* _WHAT IS NEEDED_:
Search the data below for "effects" and report how many lines contain it, with no other text.

* _RECORDS PROVIDED_:
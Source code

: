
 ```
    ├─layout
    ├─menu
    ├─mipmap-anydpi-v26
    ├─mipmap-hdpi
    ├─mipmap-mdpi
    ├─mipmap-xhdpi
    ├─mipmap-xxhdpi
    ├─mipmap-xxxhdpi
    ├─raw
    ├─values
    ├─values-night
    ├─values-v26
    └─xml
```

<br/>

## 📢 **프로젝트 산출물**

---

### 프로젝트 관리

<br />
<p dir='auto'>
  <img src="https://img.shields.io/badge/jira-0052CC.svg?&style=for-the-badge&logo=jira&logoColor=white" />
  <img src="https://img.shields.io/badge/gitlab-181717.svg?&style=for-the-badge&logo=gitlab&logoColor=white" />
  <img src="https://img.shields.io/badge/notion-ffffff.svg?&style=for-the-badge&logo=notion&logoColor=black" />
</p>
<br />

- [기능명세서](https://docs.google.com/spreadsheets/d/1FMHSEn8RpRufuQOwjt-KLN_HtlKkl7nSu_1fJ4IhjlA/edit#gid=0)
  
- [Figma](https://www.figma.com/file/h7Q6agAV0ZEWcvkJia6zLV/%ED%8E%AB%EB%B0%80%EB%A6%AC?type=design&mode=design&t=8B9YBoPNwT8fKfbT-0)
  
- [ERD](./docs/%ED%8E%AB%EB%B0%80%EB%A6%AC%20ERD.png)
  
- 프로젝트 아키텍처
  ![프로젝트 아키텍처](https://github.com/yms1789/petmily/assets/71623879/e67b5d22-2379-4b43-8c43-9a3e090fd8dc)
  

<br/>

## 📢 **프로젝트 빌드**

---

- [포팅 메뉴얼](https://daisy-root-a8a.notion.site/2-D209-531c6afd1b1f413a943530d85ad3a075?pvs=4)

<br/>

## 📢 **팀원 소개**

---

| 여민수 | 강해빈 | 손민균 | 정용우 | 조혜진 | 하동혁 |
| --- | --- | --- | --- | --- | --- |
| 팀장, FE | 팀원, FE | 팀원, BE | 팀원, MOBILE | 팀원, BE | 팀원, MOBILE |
---
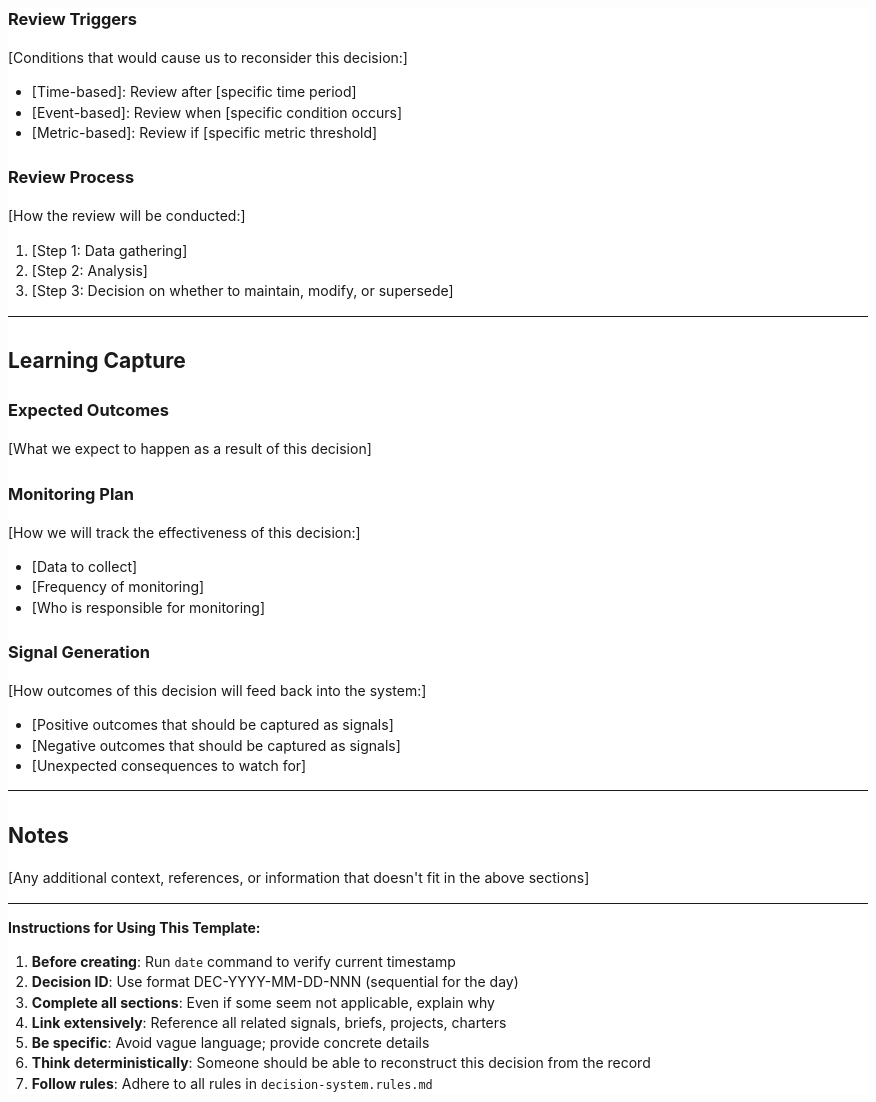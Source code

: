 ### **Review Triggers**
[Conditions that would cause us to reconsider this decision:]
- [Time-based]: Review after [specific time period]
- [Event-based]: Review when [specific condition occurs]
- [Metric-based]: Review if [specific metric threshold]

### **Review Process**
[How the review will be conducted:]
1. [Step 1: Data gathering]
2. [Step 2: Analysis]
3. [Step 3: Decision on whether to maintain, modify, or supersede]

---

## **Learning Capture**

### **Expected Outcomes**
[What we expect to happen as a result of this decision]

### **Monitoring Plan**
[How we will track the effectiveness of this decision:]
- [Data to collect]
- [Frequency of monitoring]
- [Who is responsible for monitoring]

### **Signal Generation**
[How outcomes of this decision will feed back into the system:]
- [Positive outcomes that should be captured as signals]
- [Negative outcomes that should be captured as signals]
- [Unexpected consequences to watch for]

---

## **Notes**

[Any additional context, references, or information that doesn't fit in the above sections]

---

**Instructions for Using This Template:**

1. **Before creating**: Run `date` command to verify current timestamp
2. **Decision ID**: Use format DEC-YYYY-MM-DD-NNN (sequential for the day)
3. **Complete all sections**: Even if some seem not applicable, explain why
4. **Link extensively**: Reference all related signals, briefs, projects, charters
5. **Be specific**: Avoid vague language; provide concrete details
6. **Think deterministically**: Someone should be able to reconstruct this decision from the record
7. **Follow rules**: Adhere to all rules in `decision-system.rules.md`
--
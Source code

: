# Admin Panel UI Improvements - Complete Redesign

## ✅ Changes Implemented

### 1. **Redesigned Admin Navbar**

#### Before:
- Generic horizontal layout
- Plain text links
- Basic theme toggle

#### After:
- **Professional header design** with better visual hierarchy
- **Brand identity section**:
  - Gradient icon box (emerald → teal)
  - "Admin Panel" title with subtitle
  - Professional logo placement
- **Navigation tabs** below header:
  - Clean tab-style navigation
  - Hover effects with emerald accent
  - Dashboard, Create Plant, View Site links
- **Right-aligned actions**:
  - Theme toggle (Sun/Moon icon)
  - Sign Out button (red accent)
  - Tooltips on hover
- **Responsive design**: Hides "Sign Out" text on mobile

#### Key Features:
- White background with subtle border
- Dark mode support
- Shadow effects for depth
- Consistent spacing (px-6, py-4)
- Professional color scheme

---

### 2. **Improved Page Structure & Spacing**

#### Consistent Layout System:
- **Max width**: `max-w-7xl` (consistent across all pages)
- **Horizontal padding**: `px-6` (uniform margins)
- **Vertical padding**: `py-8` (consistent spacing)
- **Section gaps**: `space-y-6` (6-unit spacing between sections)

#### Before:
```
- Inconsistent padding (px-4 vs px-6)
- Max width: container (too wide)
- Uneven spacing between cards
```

* _RESPONSE TO THIS EXERCISE_:
2